I don't know much about Hieronymus Bosch, but then again, I think I am afraid to know. When I first saw one of his paintings, the triptych called The Garden of Earthly Delights, I thought, he's crazy. He's a schizophrenic. Most people in their right mind/worst nightmares would not even think of the horrific spectacles he creates.
Imagine doing this to a human body, making it part of a house (the house having been built around him so that he is buried in it), with his bare ass sticking out as he kneels in an awful parody of prayer. A sort of gridwork door comes down at the "entrance", and a shadowy someone peeks out. The man's genitalia don't show, so he has either been emasculated or they've been painted out for the sake of modesty. His anus looks to have been sealed, or perhaps clenched against the threat of sodomy (for his position seems to helplessly invite it). .A gaudy faux priest or priestess does a sort of "behold!" gesture with its back turned (and imagine the symbolism of that!), and in the rest of the painting we see the usual bird-headed humans, flying fish, and unidentifiable contraptions that are meant to represent the worst kind of sin (I presume, sexual pleasure of any kind).

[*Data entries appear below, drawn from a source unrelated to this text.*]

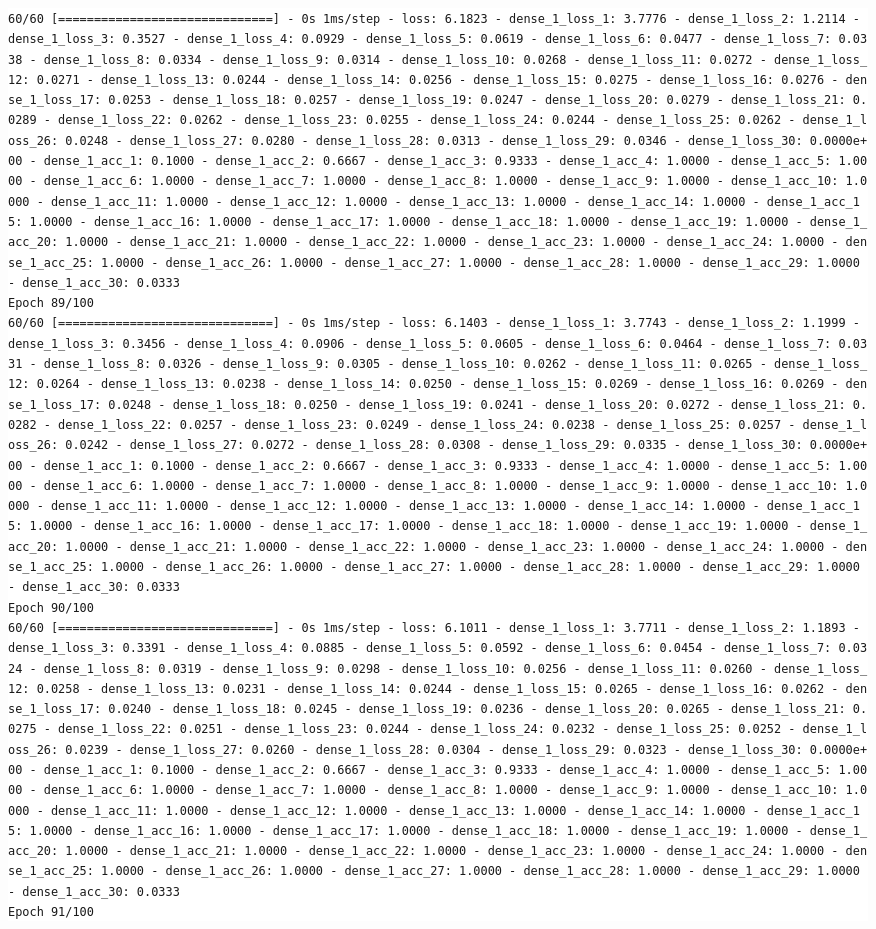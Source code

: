     60/60 [==============================] - 0s 1ms/step - loss: 6.1823 - dense_1_loss_1: 3.7776 - dense_1_loss_2: 1.2114 - dense_1_loss_3: 0.3527 - dense_1_loss_4: 0.0929 - dense_1_loss_5: 0.0619 - dense_1_loss_6: 0.0477 - dense_1_loss_7: 0.0338 - dense_1_loss_8: 0.0334 - dense_1_loss_9: 0.0314 - dense_1_loss_10: 0.0268 - dense_1_loss_11: 0.0272 - dense_1_loss_12: 0.0271 - dense_1_loss_13: 0.0244 - dense_1_loss_14: 0.0256 - dense_1_loss_15: 0.0275 - dense_1_loss_16: 0.0276 - dense_1_loss_17: 0.0253 - dense_1_loss_18: 0.0257 - dense_1_loss_19: 0.0247 - dense_1_loss_20: 0.0279 - dense_1_loss_21: 0.0289 - dense_1_loss_22: 0.0262 - dense_1_loss_23: 0.0255 - dense_1_loss_24: 0.0244 - dense_1_loss_25: 0.0262 - dense_1_loss_26: 0.0248 - dense_1_loss_27: 0.0280 - dense_1_loss_28: 0.0313 - dense_1_loss_29: 0.0346 - dense_1_loss_30: 0.0000e+00 - dense_1_acc_1: 0.1000 - dense_1_acc_2: 0.6667 - dense_1_acc_3: 0.9333 - dense_1_acc_4: 1.0000 - dense_1_acc_5: 1.0000 - dense_1_acc_6: 1.0000 - dense_1_acc_7: 1.0000 - dense_1_acc_8: 1.0000 - dense_1_acc_9: 1.0000 - dense_1_acc_10: 1.0000 - dense_1_acc_11: 1.0000 - dense_1_acc_12: 1.0000 - dense_1_acc_13: 1.0000 - dense_1_acc_14: 1.0000 - dense_1_acc_15: 1.0000 - dense_1_acc_16: 1.0000 - dense_1_acc_17: 1.0000 - dense_1_acc_18: 1.0000 - dense_1_acc_19: 1.0000 - dense_1_acc_20: 1.0000 - dense_1_acc_21: 1.0000 - dense_1_acc_22: 1.0000 - dense_1_acc_23: 1.0000 - dense_1_acc_24: 1.0000 - dense_1_acc_25: 1.0000 - dense_1_acc_26: 1.0000 - dense_1_acc_27: 1.0000 - dense_1_acc_28: 1.0000 - dense_1_acc_29: 1.0000 - dense_1_acc_30: 0.0333
    Epoch 89/100
    60/60 [==============================] - 0s 1ms/step - loss: 6.1403 - dense_1_loss_1: 3.7743 - dense_1_loss_2: 1.1999 - dense_1_loss_3: 0.3456 - dense_1_loss_4: 0.0906 - dense_1_loss_5: 0.0605 - dense_1_loss_6: 0.0464 - dense_1_loss_7: 0.0331 - dense_1_loss_8: 0.0326 - dense_1_loss_9: 0.0305 - dense_1_loss_10: 0.0262 - dense_1_loss_11: 0.0265 - dense_1_loss_12: 0.0264 - dense_1_loss_13: 0.0238 - dense_1_loss_14: 0.0250 - dense_1_loss_15: 0.0269 - dense_1_loss_16: 0.0269 - dense_1_loss_17: 0.0248 - dense_1_loss_18: 0.0250 - dense_1_loss_19: 0.0241 - dense_1_loss_20: 0.0272 - dense_1_loss_21: 0.0282 - dense_1_loss_22: 0.0257 - dense_1_loss_23: 0.0249 - dense_1_loss_24: 0.0238 - dense_1_loss_25: 0.0257 - dense_1_loss_26: 0.0242 - dense_1_loss_27: 0.0272 - dense_1_loss_28: 0.0308 - dense_1_loss_29: 0.0335 - dense_1_loss_30: 0.0000e+00 - dense_1_acc_1: 0.1000 - dense_1_acc_2: 0.6667 - dense_1_acc_3: 0.9333 - dense_1_acc_4: 1.0000 - dense_1_acc_5: 1.0000 - dense_1_acc_6: 1.0000 - dense_1_acc_7: 1.0000 - dense_1_acc_8: 1.0000 - dense_1_acc_9: 1.0000 - dense_1_acc_10: 1.0000 - dense_1_acc_11: 1.0000 - dense_1_acc_12: 1.0000 - dense_1_acc_13: 1.0000 - dense_1_acc_14: 1.0000 - dense_1_acc_15: 1.0000 - dense_1_acc_16: 1.0000 - dense_1_acc_17: 1.0000 - dense_1_acc_18: 1.0000 - dense_1_acc_19: 1.0000 - dense_1_acc_20: 1.0000 - dense_1_acc_21: 1.0000 - dense_1_acc_22: 1.0000 - dense_1_acc_23: 1.0000 - dense_1_acc_24: 1.0000 - dense_1_acc_25: 1.0000 - dense_1_acc_26: 1.0000 - dense_1_acc_27: 1.0000 - dense_1_acc_28: 1.0000 - dense_1_acc_29: 1.0000 - dense_1_acc_30: 0.0333
    Epoch 90/100
    60/60 [==============================] - 0s 1ms/step - loss: 6.1011 - dense_1_loss_1: 3.7711 - dense_1_loss_2: 1.1893 - dense_1_loss_3: 0.3391 - dense_1_loss_4: 0.0885 - dense_1_loss_5: 0.0592 - dense_1_loss_6: 0.0454 - dense_1_loss_7: 0.0324 - dense_1_loss_8: 0.0319 - dense_1_loss_9: 0.0298 - dense_1_loss_10: 0.0256 - dense_1_loss_11: 0.0260 - dense_1_loss_12: 0.0258 - dense_1_loss_13: 0.0231 - dense_1_loss_14: 0.0244 - dense_1_loss_15: 0.0265 - dense_1_loss_16: 0.0262 - dense_1_loss_17: 0.0240 - dense_1_loss_18: 0.0245 - dense_1_loss_19: 0.0236 - dense_1_loss_20: 0.0265 - dense_1_loss_21: 0.0275 - dense_1_loss_22: 0.0251 - dense_1_loss_23: 0.0244 - dense_1_loss_24: 0.0232 - dense_1_loss_25: 0.0252 - dense_1_loss_26: 0.0239 - dense_1_loss_27: 0.0260 - dense_1_loss_28: 0.0304 - dense_1_loss_29: 0.0323 - dense_1_loss_30: 0.0000e+00 - dense_1_acc_1: 0.1000 - dense_1_acc_2: 0.6667 - dense_1_acc_3: 0.9333 - dense_1_acc_4: 1.0000 - dense_1_acc_5: 1.0000 - dense_1_acc_6: 1.0000 - dense_1_acc_7: 1.0000 - dense_1_acc_8: 1.0000 - dense_1_acc_9: 1.0000 - dense_1_acc_10: 1.0000 - dense_1_acc_11: 1.0000 - dense_1_acc_12: 1.0000 - dense_1_acc_13: 1.0000 - dense_1_acc_14: 1.0000 - dense_1_acc_15: 1.0000 - dense_1_acc_16: 1.0000 - dense_1_acc_17: 1.0000 - dense_1_acc_18: 1.0000 - dense_1_acc_19: 1.0000 - dense_1_acc_20: 1.0000 - dense_1_acc_21: 1.0000 - dense_1_acc_22: 1.0000 - dense_1_acc_23: 1.0000 - dense_1_acc_24: 1.0000 - dense_1_acc_25: 1.0000 - dense_1_acc_26: 1.0000 - dense_1_acc_27: 1.0000 - dense_1_acc_28: 1.0000 - dense_1_acc_29: 1.0000 - dense_1_acc_30: 0.0333
    Epoch 91/100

For this is The Temptation of St. Anthony, representing the torment of one of these hermetic/anchorite figures that you cannot imagine sinning anyway. Out there in the woods, what would he do? I can only think of one thing, but back then I guess it was enough to consign you to the eternal fires of hell.

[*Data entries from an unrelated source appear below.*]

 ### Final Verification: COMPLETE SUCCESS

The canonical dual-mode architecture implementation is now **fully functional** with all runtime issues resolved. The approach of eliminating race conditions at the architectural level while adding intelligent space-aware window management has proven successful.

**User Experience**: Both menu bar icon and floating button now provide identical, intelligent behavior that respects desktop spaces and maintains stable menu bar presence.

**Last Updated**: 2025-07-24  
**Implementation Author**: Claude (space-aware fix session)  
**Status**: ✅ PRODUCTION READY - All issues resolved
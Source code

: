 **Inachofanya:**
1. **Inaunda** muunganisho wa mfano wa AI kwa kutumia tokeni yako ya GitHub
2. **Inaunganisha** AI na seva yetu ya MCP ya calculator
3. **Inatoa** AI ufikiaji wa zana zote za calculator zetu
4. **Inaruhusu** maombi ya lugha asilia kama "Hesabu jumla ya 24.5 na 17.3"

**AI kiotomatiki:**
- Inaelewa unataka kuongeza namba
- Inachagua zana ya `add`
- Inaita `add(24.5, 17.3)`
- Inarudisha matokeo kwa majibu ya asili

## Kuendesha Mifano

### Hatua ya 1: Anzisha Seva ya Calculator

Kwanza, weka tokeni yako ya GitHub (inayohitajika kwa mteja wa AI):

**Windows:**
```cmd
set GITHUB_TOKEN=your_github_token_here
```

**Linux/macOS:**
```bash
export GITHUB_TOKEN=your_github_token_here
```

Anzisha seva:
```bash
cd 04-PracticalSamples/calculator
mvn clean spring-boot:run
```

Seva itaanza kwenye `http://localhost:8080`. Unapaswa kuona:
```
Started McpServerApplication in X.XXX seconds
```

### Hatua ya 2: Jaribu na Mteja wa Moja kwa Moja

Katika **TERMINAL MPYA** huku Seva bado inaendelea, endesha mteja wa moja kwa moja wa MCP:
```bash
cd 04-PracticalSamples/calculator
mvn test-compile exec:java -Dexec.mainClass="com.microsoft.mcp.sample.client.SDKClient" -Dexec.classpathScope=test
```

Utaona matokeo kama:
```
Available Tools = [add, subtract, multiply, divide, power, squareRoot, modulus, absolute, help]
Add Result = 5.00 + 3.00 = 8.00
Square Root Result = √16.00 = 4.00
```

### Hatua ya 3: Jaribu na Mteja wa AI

But where does all this shit come from? It's a bad trip, is what it is, the brown acid of all time. Bosch needs to go lie down in one of those tents, like in Woodstock, know what I mean? Come down!
I have a theory about all this, so get ready, art historians, here it comes, a completely uneducated opinion that comes right from my gut. I think Bosch got off on this stuff. If any art critics are reading this, they are wincing right now. As a writer, or one who tries to be, I know what it is to toy with my characters, to get off on the power of it, sadistically manipulate them. The stuff I am writing now, NO ONE is ever going to see it, so I am completely free. I can sweep them offstage with the flick of an imagination. One of them recently had an epileptic seizure and died on the floor in front of his lover. Up until then he had been the main character. So why did I kill him off? I was tired of him.
Bosch seemed to be able to ruthlessly manipulate human horrors in the same way (though somehow, I think, a tad more effectively). As an artist, he had the power. His work is almost unimagineably detailed, and every detail unspeakably macabre. He had the ability to dig right to the bottom of the human soul and dredge up stuff so horrible I can't even comprehend most of it. Fevered, spiritually diseased, howling like an animal, we see a man - a saint! - buried in - what, sin? A haystack, or, more likely, a pile of manure? Who lives in that place, anyway - the local priest? (We won't go into the very strange sense of proportion, the tiny figures living right next to giants, that is almost Swiftian in its paradox. Are the ordinary folk really so puny in relation to the main players?)
What did St. Anthony DO exactly, that he might be tortured this way? We never find out. What is sin? Do these saintly types take it all upon themselves, Christlike, while the rest of us happily roll around in the mud? It's more likely this was painted to scare the living shit out of ordinary people, to keep them in line, for if this saintly figure was so tortured, imagine what was going to happen to US if we dared to stand up to the absolute power of the Church.
Post-blog thoughts. I must have an awful mind, for it occurs to me that the shadowy face peeping out from that awful gridwork door might suggest part of St. Anthony's genitalia. The door itself looks vaguely net-like, as if they've quite literally got him by the balls. And look at the outstretched hand of the gaudy faux priest: the position of it has a sort of creepy, "feely" sense to it. If it were placed slightly differently, it would literally be grabbing his privates. The fact that he/she/it is turning away adds to that impression: turn your head and cough. But it might also represent a cash grab so crass that the priest must pretend he/she/it isn't doing it. If so, Bosch was cleverly embedding a dig at the hypocrisy of the church in a so-called religious work.
So all this might actually have been about tithing and what might happen to you if you didn't. You think not? Think it. Human beings are human beings, aren't they? They all have the same parts, and the same depraved desires, and have been that way since the beginning of the species.